25 April 2012 17:21 [Source: ICIS news]
HOUSTON (ICIS)--Market players can expect more of the same with May US methanol contracts, with most sources on Wednesday predicting a rollover in monthly postings.
A rollover in May would repeat monthly postings of 133-134 cents/gal during February, March and April by Methanex and Southern Chemical. The two companies historically have set the monthly contract range.
Sources said that Southern Chemical has notified customers that a rollover is coming, though it could not be confirmed.
“I think it’s going to roll,” a buyer said. “And if it doesn’t, I’m going to have to do a lot of soul-searching.”
However, methanol spot prices have turned up this month, breaking through 115 cents/gal about two weeks ago and hitting 120 cents/gal on Wednesday.
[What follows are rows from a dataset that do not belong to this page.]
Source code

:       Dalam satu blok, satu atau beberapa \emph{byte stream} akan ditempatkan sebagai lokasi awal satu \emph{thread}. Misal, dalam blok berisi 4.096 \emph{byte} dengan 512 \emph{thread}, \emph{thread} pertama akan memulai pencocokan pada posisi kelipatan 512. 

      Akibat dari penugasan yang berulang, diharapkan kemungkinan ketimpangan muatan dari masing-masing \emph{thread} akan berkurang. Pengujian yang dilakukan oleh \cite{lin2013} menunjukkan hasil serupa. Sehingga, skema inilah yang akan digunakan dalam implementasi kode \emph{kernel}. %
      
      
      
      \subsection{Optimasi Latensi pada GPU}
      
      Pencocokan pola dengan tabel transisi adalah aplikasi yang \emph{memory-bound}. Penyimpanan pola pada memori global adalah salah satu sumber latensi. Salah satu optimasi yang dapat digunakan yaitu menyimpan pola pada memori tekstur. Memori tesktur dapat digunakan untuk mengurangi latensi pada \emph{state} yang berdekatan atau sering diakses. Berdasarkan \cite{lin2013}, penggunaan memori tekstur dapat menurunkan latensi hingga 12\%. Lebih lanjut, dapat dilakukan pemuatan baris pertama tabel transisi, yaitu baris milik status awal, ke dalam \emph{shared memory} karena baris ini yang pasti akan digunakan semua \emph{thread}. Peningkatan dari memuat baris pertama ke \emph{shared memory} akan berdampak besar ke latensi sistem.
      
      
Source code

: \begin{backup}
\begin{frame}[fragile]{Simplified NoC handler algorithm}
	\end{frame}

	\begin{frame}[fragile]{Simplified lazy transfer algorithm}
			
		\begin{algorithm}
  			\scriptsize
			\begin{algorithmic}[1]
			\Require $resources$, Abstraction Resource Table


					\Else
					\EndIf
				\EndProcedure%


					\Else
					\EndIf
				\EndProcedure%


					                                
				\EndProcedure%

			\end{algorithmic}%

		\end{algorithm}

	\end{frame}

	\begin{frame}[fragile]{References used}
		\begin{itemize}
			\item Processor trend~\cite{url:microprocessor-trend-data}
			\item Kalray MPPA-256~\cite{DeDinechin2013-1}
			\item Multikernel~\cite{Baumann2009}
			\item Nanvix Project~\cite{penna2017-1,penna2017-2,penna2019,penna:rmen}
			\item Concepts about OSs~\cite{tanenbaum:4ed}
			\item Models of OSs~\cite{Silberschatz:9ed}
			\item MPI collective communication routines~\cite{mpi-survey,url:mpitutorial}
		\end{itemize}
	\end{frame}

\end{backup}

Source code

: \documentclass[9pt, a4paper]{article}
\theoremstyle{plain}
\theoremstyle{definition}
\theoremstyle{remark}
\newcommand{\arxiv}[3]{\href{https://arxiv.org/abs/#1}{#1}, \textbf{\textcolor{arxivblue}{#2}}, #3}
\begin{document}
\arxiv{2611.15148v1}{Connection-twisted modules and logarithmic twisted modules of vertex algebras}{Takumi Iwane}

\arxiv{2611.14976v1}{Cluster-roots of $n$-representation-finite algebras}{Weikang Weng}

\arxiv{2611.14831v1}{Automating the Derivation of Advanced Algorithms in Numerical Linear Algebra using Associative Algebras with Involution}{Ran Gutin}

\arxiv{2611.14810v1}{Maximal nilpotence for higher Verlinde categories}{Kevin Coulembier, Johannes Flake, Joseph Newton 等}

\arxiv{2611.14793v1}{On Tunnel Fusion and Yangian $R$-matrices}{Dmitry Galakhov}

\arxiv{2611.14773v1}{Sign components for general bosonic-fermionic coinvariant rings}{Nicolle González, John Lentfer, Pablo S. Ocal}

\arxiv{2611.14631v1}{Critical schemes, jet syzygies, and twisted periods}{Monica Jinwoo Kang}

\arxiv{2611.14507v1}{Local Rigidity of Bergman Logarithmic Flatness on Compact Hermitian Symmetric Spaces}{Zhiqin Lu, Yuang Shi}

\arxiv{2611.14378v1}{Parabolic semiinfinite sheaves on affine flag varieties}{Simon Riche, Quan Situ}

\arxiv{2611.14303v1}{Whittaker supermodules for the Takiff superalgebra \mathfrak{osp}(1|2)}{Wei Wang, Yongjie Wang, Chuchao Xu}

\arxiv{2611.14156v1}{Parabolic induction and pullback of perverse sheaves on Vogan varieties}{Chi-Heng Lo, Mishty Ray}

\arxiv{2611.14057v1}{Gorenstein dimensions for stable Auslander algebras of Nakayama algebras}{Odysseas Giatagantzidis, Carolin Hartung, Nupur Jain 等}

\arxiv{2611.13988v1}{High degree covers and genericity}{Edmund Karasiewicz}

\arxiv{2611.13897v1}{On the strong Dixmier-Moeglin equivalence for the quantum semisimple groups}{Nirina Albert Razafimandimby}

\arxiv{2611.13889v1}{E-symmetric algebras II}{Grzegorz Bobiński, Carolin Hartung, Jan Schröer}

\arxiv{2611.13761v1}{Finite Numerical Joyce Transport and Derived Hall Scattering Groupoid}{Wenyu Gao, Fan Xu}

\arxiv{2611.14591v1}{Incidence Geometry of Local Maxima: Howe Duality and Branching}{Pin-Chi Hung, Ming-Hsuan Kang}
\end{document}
Until mid-April, spot prices seemed to be locked in a range of 112-115 cents/gal.
The breakout has narrowed the gap between spot and contract to the smallest difference this year, with a 13.5 cent/gal spread between the two prices now.
US traders and methanol sources have been largely baffled by the spot move up, citing global market conditions. The most popular explanation concerns Western-led trade sanctions on Iran.
“Restrictions on Iran is what I am hearing is driving the spot up,” one source said.